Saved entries
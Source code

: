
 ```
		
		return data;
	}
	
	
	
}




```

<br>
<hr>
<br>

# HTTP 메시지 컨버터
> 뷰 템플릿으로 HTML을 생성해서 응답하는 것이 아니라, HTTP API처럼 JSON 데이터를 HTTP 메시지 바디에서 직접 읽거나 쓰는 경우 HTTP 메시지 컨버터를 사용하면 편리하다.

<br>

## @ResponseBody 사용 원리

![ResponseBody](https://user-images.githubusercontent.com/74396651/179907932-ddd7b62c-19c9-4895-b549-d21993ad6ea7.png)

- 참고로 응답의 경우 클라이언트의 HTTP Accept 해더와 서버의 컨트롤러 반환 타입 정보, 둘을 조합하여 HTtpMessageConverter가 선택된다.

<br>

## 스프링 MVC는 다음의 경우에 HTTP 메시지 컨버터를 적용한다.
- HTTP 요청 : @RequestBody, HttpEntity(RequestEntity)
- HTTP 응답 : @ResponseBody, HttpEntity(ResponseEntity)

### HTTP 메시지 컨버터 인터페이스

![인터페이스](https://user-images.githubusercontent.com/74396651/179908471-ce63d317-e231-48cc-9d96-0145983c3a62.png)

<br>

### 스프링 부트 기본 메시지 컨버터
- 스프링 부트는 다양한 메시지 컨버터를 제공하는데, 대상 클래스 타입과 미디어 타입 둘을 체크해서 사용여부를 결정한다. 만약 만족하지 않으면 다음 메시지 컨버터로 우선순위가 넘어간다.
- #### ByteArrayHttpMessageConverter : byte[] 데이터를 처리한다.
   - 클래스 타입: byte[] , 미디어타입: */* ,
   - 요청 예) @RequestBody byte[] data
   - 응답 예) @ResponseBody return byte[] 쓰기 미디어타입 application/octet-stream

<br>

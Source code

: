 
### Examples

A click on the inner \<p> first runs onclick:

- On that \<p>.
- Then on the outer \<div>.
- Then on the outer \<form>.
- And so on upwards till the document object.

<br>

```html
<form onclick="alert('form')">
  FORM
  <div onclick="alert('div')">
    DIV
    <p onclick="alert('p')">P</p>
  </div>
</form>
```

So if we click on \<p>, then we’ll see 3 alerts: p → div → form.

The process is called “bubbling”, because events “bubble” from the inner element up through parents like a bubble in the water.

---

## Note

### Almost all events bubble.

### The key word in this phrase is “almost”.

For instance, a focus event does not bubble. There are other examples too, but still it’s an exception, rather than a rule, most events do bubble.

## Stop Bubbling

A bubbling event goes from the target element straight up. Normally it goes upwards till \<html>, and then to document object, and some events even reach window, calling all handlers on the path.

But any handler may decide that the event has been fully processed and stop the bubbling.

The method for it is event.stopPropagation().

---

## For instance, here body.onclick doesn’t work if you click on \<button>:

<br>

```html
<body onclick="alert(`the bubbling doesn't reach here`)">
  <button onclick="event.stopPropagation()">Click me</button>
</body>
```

Work task => Reproduce the full block of data exactly, omitting nothing.

Written solution =>
Source code

:
 ```
		
		return data;
	}
	
	
	
}




```

<br>
<hr>
<br>

# HTTP 메시지 컨버터
> 뷰 템플릿으로 HTML을 생성해서 응답하는 것이 아니라, HTTP API처럼 JSON 데이터를 HTTP 메시지 바디에서 직접 읽거나 쓰는 경우 HTTP 메시지 컨버터를 사용하면 편리하다.

<br>

## @ResponseBody 사용 원리

![ResponseBody](https://user-images.githubusercontent.com/74396651/179907932-ddd7b62c-19c9-4895-b549-d21993ad6ea7.png)

- 참고로 응답의 경우 클라이언트의 HTTP Accept 해더와 서버의 컨트롤러 반환 타입 정보, 둘을 조합하여 HTtpMessageConverter가 선택된다.

<br>

## 스프링 MVC는 다음의 경우에 HTTP 메시지 컨버터를 적용한다.
- HTTP 요청 : @RequestBody, HttpEntity(RequestEntity)
- HTTP 응답 : @ResponseBody, HttpEntity(ResponseEntity)

### HTTP 메시지 컨버터 인터페이스

![인터페이스](https://user-images.githubusercontent.com/74396651/179908471-ce63d317-e231-48cc-9d96-0145983c3a62.png)

<br>

### 스프링 부트 기본 메시지 컨버터
- 스프링 부트는 다양한 메시지 컨버터를 제공하는데, 대상 클래스 타입과 미디어 타입 둘을 체크해서 사용여부를 결정한다. 만약 만족하지 않으면 다음 메시지 컨버터로 우선순위가 넘어간다.
- #### ByteArrayHttpMessageConverter : byte[] 데이터를 처리한다.
   - 클래스 타입: byte[] , 미디어타입: */* ,
   - 요청 예) @RequestBody byte[] data
   - 응답 예) @ResponseBody return byte[] 쓰기 미디어타입 application/octet-stream

<br>

Source code

: 
### Examples

A click on the inner \<p> first runs onclick:

- On that \<p>.
- Then on the outer \<div>.
- Then on the outer \<form>.
- And so on upwards till the document object.

<br>

```html
<form onclick="alert('form')">
  FORM
  <div onclick="alert('div')">
    DIV
    <p onclick="alert('p')">P</p>
  </div>
</form>
```

So if we click on \<p>, then we’ll see 3 alerts: p → div → form.

The process is called “bubbling”, because events “bubble” from the inner element up through parents like a bubble in the water.

---

## Note

### Almost all events bubble.

### The key word in this phrase is “almost”.

For instance, a focus event does not bubble. There are other examples too, but still it’s an exception, rather than a rule, most events do bubble.

## Stop Bubbling

A bubbling event goes from the target element straight up. Normally it goes upwards till \<html>, and then to document object, and some events even reach window, calling all handlers on the path.

But any handler may decide that the event has been fully processed and stop the bubbling.

The method for it is event.stopPropagation().

---

## For instance, here body.onclick doesn’t work if you click on \<button>:

<br>

```html
<body onclick="alert(`the bubbling doesn't reach here`)">
  <button onclick="event.stopPropagation()">Click me</button>
</body>
```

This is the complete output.